Distintos tipos de flamenco aparecen en el escenario: la caña, el polo (que se subdivide en el natural y el de Tobalo) y las playeras (también llamadas seguirijas). Distintos tipos de canto como las tomas y la liviana, son descriptas detalladamente por el autor. Las coplas flamencas fueron recopiladas por distintos investigadores y puestas como ejemplo de literatura popular. El autor se encarga de nombrar a cantautores como Perico Frascolo, Enrique Ortega Díaz, Francisco de la Perla, Juan Feria entre otros, todos ellos creadores y transmisores de poesía flamenca.

El capítulo cinco “La memoria del francés. Romances y canciones en la tradición oral hispánica” está a cargo de la compiladora del volumen, María Jesús Ruiz. La autora comienza con una fecha: 1882, setenta años después de los ataques de Francia, cuando se publica Los cantos populares españoles de Francisco Rodríguez Marín que rememoraba esos momentos de la historia. Este cancionero pone en evidencia cómo los españoles se sintieron tanto héroes como víctimas y cómo esta construcción inició nuevamente los conflictos con los franceses. “No son estas canciones, documentos históricos, sino pedazos de la producción literaria que el imaginario colectivo popular ha ido prendiendo su memoria” (257), es decir, con estas canciones el pueblo español conforma su identidad, sus creencias, y representa al mismo tiempo a sus “enemigos”. En el capítulo se efectúa un recorrido por ciertas canciones y poemas que se burlan de los soldados y de los ciudadanos franceses. Los poemas hablan de las bombas que no explotaban (tema que también aparece en el capítulo uno), y la vestimenta francesa feminizada (tema del capítulo tres) que da lugar a la burla; de los paños, los peinados y el hilado. Como conclusión la autora hipotetiza que con la Guerra de la Independencia el pueblo español pensó que nada bueno podía venir de Francia y eso quedó representado en los poemas.

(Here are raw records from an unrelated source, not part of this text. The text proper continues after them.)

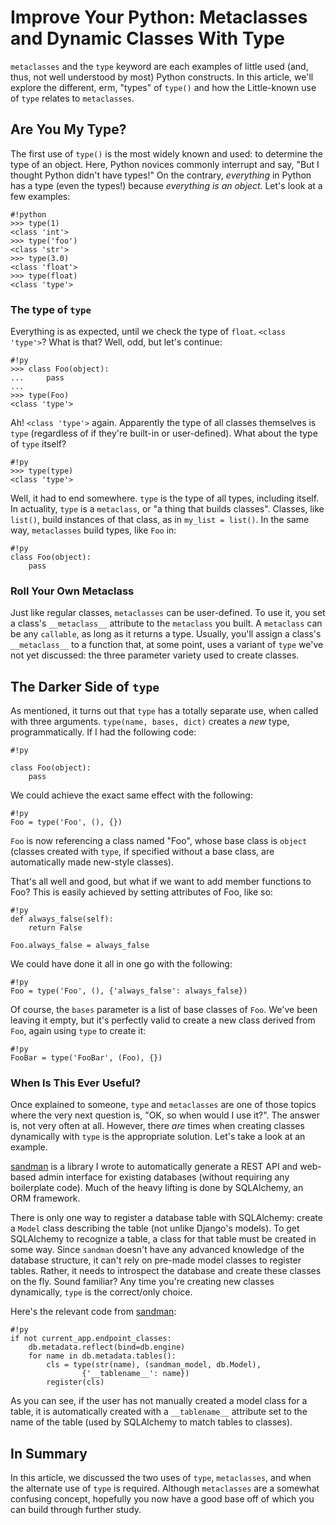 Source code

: # Improve Your Python: Metaclasses and Dynamic Classes With Type

`metaclasses` and the `type` keyword are each examples of little used (and,
thus, not well understood by most) Python constructs.  In this article, we'll 
explore the different, erm, "types" of `type()` and how the Little-known use of 
`type` relates to `metaclasses`. 
<!--more-->

## Are You My Type?

The first use of `type()` is the most widely known and used: to determine the
type of an object. Here, Python novices commonly interrupt and say, "But I
thought Python didn't have types!" On the contrary, *everything* in Python has a
type (even the types!) because *everything is an object*. Let's look at a few examples:

    #!python
    >>> type(1)
    <class 'int'>
    >>> type('foo')
    <class 'str'>
    >>> type(3.0)
    <class 'float'>
    >>> type(float)
    <class 'type'>

### The type of `type`

Everything is as expected, until we check the type of `float`. `<class 'type'>`?
What is that? Well, odd, but let's continue:

    #!py
    >>> class Foo(object):
    ...     pass
    ...
    >>> type(Foo)
    <class 'type'>

Ah! `<class 'type'>` again. Apparently the type of all classes themselves is
`type` (regardless of if they're built-in or user-defined). What about the type
of `type` itself?

    #!py
    >>> type(type)
    <class 'type'>

Well, it had to end somewhere. `type` is the type of all types, including
itself. In actuality, `type` is a `metaclass`, or "a thing that builds
classes". Classes, like `list()`, build instances of that class, as 
in `my_list = list()`. In the same way, `metaclasses` build types, like `Foo` in:

    #!py
    class Foo(object):
        pass

### Roll Your Own Metaclass

Just like regular classes, `metaclasses` can be user-defined. To use it, you set
a class's `__metaclass__` attribute to the `metaclass` you built. A `metaclass`
can be any `callable`, as long as it returns a type. Usually, you'll assign a
class's `__metaclass__` to a function that, at some point, uses a variant of `type`
we've not yet discussed: the three parameter variety used to create classes.

## The Darker Side of `type`

As mentioned, it turns out that `type` has a totally separate use, when called with three
arguments. `type(name, bases, dict)` creates a *new* type, programmatically. If
I had the following code:

    #!py
    
    class Foo(object):
        pass

We could achieve the exact same effect with the following:

    #!py
    Foo = type('Foo', (), {})

`Foo` is now referencing a class named "Foo", whose base class is `object`
(classes created with `type`, if specified without a base class, are
automatically made new-style classes).

That's all well and good, but what if we want to add member functions to Foo?
This is easily achieved by setting attributes of Foo, like so:

    #!py
    def always_false(self):
        return False

    Foo.always_false = always_false

We could have done it all in one go with the following:

    #!py
    Foo = type('Foo', (), {'always_false': always_false})

Of course, the `bases` parameter is a list of base classes of `Foo`. We've been
leaving it empty, but it's perfectly valid to create a new class derived from
`Foo`, again using `type` to create it:

    #!py
    FooBar = type('FooBar', (Foo), {})

### When Is This Ever Useful?

Once explained to someone, `type` and `metaclasses` are one of those topics
where the very next question is, "OK, so when would I use it?". The answer is, 
not very often at all. However, there *are* times when creating classes 
dynamically with `type` is the appropriate solution. Let's take a look at an 
example.

[sandman](http://www.github.com/jeffknupp/sandman) is a library I wrote to
automatically generate a REST API and web-based admin interface for existing
databases (without requiring any boilerplate code). Much of the heavy lifting 
is done by SQLAlchemy, an ORM framework.

There is only one way to register a database table with SQLAlchemy: create a 
`Model` class describing the table (not unlike Django's models).  To get 
SQLAlchemy to recognize a table, a class for that table must be created
in some way. Since `sandman` doesn't have any advanced knowledge of the 
database structure, it can't rely on pre-made model classes to register tables.
Rather, it needs to introspect the database and create these classes on the fly.
Sound familiar? Any time you're creating new classes dynamically, `type` is 
the correct/only choice.

Here's the relevant code from [sandman](https://www.github.com/jeffknupp/sandman):

    #!py
    if not current_app.endpoint_classes:
        db.metadata.reflect(bind=db.engine)
        for name in db.metadata.tables():
            cls = type(str(name), (sandman_model, db.Model),
                    {'__tablename__': name})
            register(cls)

As you can see, if the user has not manually created a model class for a table, it 
is automatically created with a `__tablename__` attribute set to the name of the
table (used by SQLAlchemy to match tables to classes).

## In Summary

In this article, we discussed the two uses of `type`, `metaclasses`, and when
the alternate use of `type` is required. Although `metaclasses` are a somewhat
confusing concept, hopefully you now have a good base off of which you can build
through further study.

El capítulo seis es el último del libro y se titula “La memoria del francés: historia de vida” escrito por Juan Ignacio Pérez y Ana María Martínez. Los autores recuperan las historias orales sobre los acontecimientos franceses. Las historias de los héroes locales son las contadas por los descendientes y por los vecinos. Se narran los secretos familiares como historias populares con nombre y apellido, señalando y transitando el lugar de los hechos porque todo sucedió en el mismo espacio donde se cuenta. El epílogo, siguiendo la lógica de este último capítulo, rescata imágenes y algunas historias sobre el armado del libro y de las investigaciones que se llevaron a cabo para redactarlo.

Ciertamente el libro recorre un camino circular, comienza con la Guerra de la Independencia contra los franceses y los dos capítulos finales retoman la imagen que los españoles se formaron de aquel acontecimiento. El imaginario que poseen los españoles sobre lo que sucedió en 1812 tiene un fuerte peso setenta años después y me atrevería a decir hasta la actualidad, que se escribe este libro recordando no solo esa fecha sino, además, todo lo que derivó de ese hecho: la vestimenta, el baile, las canciones, los recuerdos. La identidad vive a través de la memoria y este libro trabaja con aquellos elementos que día a día les recuerdan a los españoles quiénes son.